There’s the new title chugging its way through alpha testing, called City of Steam. It’s supposed to be really good; I’ve heard from more than one source that it’s going well at least. It’s a browser title though, and for me after I hear browser, it’s blah, blah, blah, bu-blah. Browser, for me, is a very short step up from mobile in my mind. There’s another title called Sevencore, last year I was kind of psyched about this game, a F2P title coming out from a small developer. I remember thinking this game looked interesting, but I haven't played a F2P title since before TOR dropped, which is odd because they have been at times all I've played. An interesting and potentially devastating development from all the new AAA games going F2P, where does that leave smaller more niche developers?
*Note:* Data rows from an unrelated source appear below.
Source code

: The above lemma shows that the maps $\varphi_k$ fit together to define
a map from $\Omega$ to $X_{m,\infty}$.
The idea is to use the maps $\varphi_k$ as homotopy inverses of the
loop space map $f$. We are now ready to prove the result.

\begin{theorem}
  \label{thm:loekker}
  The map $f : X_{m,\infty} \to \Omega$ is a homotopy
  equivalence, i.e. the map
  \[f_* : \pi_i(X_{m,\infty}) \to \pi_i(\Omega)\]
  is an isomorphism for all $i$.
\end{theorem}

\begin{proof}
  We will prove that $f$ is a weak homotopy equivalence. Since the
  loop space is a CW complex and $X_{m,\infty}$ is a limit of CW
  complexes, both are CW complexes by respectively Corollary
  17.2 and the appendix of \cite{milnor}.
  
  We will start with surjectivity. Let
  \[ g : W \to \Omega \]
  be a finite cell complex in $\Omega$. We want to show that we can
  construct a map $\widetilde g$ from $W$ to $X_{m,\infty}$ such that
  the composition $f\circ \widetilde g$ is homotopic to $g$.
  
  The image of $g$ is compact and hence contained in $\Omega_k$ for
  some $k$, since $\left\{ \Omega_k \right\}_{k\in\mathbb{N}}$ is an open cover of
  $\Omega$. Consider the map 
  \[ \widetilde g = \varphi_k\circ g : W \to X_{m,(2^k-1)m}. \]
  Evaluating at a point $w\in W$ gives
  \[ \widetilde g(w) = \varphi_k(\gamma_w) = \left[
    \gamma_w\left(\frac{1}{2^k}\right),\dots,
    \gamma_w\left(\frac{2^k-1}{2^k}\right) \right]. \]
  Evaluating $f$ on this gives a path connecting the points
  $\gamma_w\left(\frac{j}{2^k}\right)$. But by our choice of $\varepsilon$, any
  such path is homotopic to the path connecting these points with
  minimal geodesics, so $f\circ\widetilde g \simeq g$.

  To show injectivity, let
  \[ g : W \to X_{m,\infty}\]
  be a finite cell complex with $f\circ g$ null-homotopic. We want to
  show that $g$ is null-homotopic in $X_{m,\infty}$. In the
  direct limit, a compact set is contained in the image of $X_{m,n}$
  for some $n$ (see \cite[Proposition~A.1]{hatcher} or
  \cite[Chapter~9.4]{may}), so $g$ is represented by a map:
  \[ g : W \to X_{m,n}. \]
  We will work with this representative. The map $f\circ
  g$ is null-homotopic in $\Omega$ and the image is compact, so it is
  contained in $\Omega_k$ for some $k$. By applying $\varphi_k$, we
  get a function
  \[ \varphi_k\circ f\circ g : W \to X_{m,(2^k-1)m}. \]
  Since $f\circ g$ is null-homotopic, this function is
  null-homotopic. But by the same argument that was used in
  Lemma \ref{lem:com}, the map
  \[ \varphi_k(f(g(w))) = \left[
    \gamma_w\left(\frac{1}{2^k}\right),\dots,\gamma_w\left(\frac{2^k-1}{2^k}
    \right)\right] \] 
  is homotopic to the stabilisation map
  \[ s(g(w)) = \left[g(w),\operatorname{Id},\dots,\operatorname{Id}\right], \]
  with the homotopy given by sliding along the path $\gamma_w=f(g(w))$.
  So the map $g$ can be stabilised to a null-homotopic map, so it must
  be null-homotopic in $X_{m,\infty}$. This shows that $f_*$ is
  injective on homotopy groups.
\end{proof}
Games without subscriptions are the new in-thing with MMO game development these days; although even in the West they’ve been around for more than a decade. Take World of Warcraft out the equation and I think you would find that the MMO genre has been fairly level over the past couple decades with a nice percent growth each year. In fact if you do the numbers I think MMO growth has been between 5% and 10% year on year in the last fifteen years. It’s an interesting thought. In the stock market if you had numbers like that you would have had a very good run, but you’d also need to be looking out for signs of a bear market, seeing if the market was prime for a correction.
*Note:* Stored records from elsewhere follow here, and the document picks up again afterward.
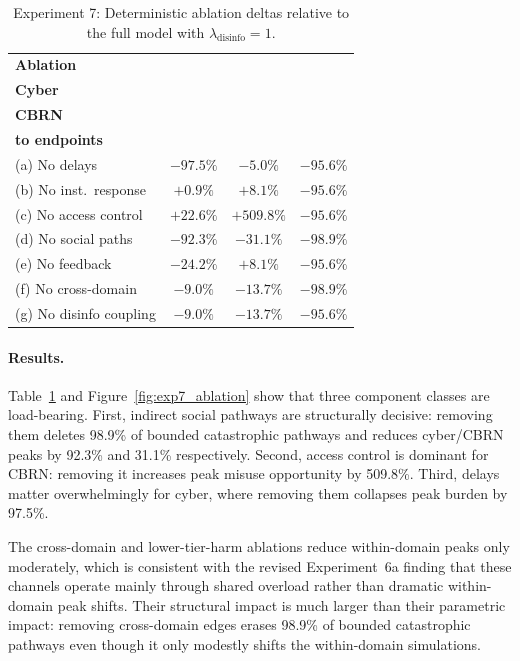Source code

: \documentclass[11pt]{article}
\begin{document}
\begin{table}[t]
\centering
\caption{Experiment 7: Deterministic ablation deltas relative to the full model with $\lambda_{\text{disinfo}} = 1$.}
\label{tab:exp7}
\small
\begin{tabular}{@{}lccc@{}}
\toprule
\textbf{Ablation} & \makecell{\textbf{$\Delta$ Peak}\\\textbf{Cyber}} & \makecell{\textbf{$\Delta$ Peak}\\\textbf{CBRN}} & \makecell{\textbf{$\Delta$ Pathways}\\\textbf{to endpoints}} \\
\midrule
(a) No delays & $-97.5\%$ & $-5.0\%$ & $-95.6\%$ \\
(b) No inst.\ response & $+0.9\%$ & $+8.1\%$ & $-95.6\%$ \\
(c) No access control & $+22.6\%$ & $+509.8\%$ & $-95.6\%$ \\
(d) No social paths & $-92.3\%$ & $-31.1\%$ & $-98.9\%$ \\
(e) No feedback & $-24.2\%$ & $+8.1\%$ & $-95.6\%$ \\
(f) No cross-domain & $-9.0\%$ & $-13.7\%$ & $-98.9\%$ \\
(g) No disinfo coupling & $-9.0\%$ & $-13.7\%$ & $-95.6\%$ \\
\bottomrule
\end{tabular}
\end{table}

\paragraph{Results.} Table~\ref{tab:exp7} and Figure~\ref{fig:exp7_ablation} show that three component classes are load-bearing. First, indirect social pathways are structurally decisive: removing them deletes 98.9\% of bounded catastrophic pathways and reduces cyber/CBRN peaks by 92.3\% and 31.1\% respectively. Second, access control is dominant for CBRN: removing it increases peak misuse opportunity by 509.8\%. Third, delays matter overwhelmingly for cyber, where removing them collapses peak burden by 97.5\%.

The cross-domain and lower-tier-harm ablations reduce within-domain peaks only moderately, which is consistent with the revised Experiment~6a finding that these channels operate mainly through shared overload rather than dramatic within-domain peak shifts. Their structural impact is much larger than their parametric impact: removing cross-domain edges erases 98.9\% of bounded catastrophic pathways even though it only modestly shifts the within-domain simulations.
\end{document}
The new F2P kick looks good in theory but sometimes there are unintended consequences. Many smaller, more niche games are unlikely to do well as a result of large F2P titles. The more they are forced to compete on unequal footing the worse it is likely to get. Even if their games are the same quality, which is difficult to argue, they don’t have the same advertising budgets and wow factor. The MMO market has always been ridiculously fickle, and hard to predict. The very pronounced development time means that sometimes decisions that seemed like smart moves in early development might not pan out by launch. Certainly TOR might have been better off being less like WoW, although at the beginning of their development gamers didn’t want any other form of gameplay than what WoW had to offer.
It seems as if World of Warcraft has fostered unrealistic expectations. Consider if a MMO was doing 300,000 subs fifteen years ago; at 5% growth that’s about 624,000 and 1.25 million at 10% growth. World of Warcraft is an outlier or the exception that proves the rule, either way it’s an anomaly. The truth is that no MMO sub should expect annual subs over 1 million, and that’s the truth. MMO companies have been blinded by the success of WoW without realizing that it’s unlikely to be obtained, at all, let alone in the near future. Economists have been saying that a game needs to take a bite of out WoWs’ subscribers when the reality is that it’s a juggernaut unlikely to ever have a peer. Bioware and Funcom are the latest companies to fall under the spell of unrealistic expectations.
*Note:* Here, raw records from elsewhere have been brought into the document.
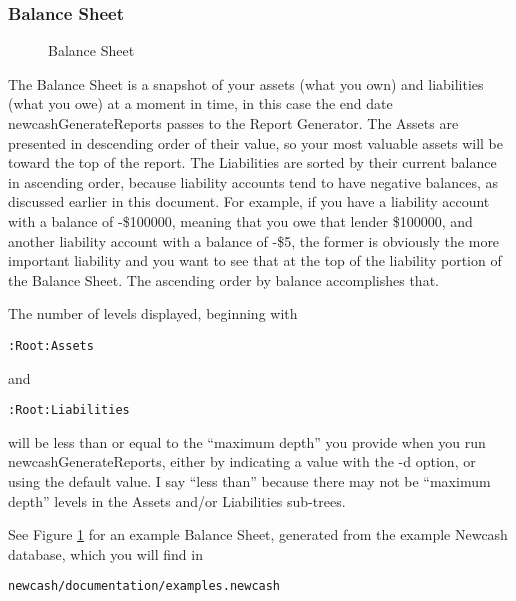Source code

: \documentclass{report}
\newcommand{\graphicsfig}[5]{
\begin{figure}[#5]
\begin{center}
\resizebox{#1}{!}{\texttt{[image: \#2]}}
\end{center}
\caption{#3}
\label{#4}
\end{figure}
}
\begin{document}
\subsubsection{Balance Sheet}
\graphicsfig{5in}{figures/balance_sheet.png}{Balance Sheet}{Balance Sheet}{}
The Balance Sheet is a snapshot of your assets (what you own) and liabilities (what you owe) at a moment in time, in this case the end date newcashGenerateReports passes to the Report Generator. The Assets are presented in descending order of their value, so your most valuable assets will be toward the top of the report. The Liabilities are sorted by their current balance in ascending order, because liability accounts tend to have negative balances, as discussed earlier in this document. For example, if you have a liability account with a balance of -\$100000, meaning that you owe that lender \$100000, and another liability account with a balance of -\$5, the former is obviously the more important liability and you want to see that at the top of the liability portion of the Balance Sheet. The ascending order by balance accomplishes that.

The number of levels displayed, beginning with 
\begin{verbatim}
:Root:Assets
\end{verbatim}
and 
\begin{verbatim}
:Root:Liabilities
\end{verbatim}
will be less than or equal to the ``maximum depth'' you provide when you run newcashGenerateReports, either by indicating a value with the -d option, or using the default value. I say ``less than'' because there may not be ``maximum depth'' levels in the Assets and/or Liabilities sub-trees.

See Figure \ref{Balance Sheet} for an example Balance Sheet, generated from the example Newcash database, which you will find in 
\begin{verbatim}
newcash/documentation/examples.newcash
\end{verbatim}
\end{document}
The question then becomes, what do these numbers mean for F2P, the emerging era of sub-less AAA MMO development? Does the growth seen is the previous decade and a half translate into dollar signs for F2P games? Does the success of the few companies whose former subscription based games translate into future success for the industry as a whole if it becomes F2P? These questions will be asked sooner or later, and ignoring the possibilities is an enormous risk. In many ways, it’s likely that companies would be better off attempting to view F2P akin to the DVD market for the movie business. Have a plan to stay sub based for a certain amount of time, or until a certain profit or subscription number is met and then go F2P. This gives early adopters the chance to start from the ground up, but anyone who feels the game is not worth the subscription can jump on later. More than anything its not the choice that matters but knowing and recognizing options rather than setting in stone a business model. Like Darwin said, adaption is the key to survival of the fittest.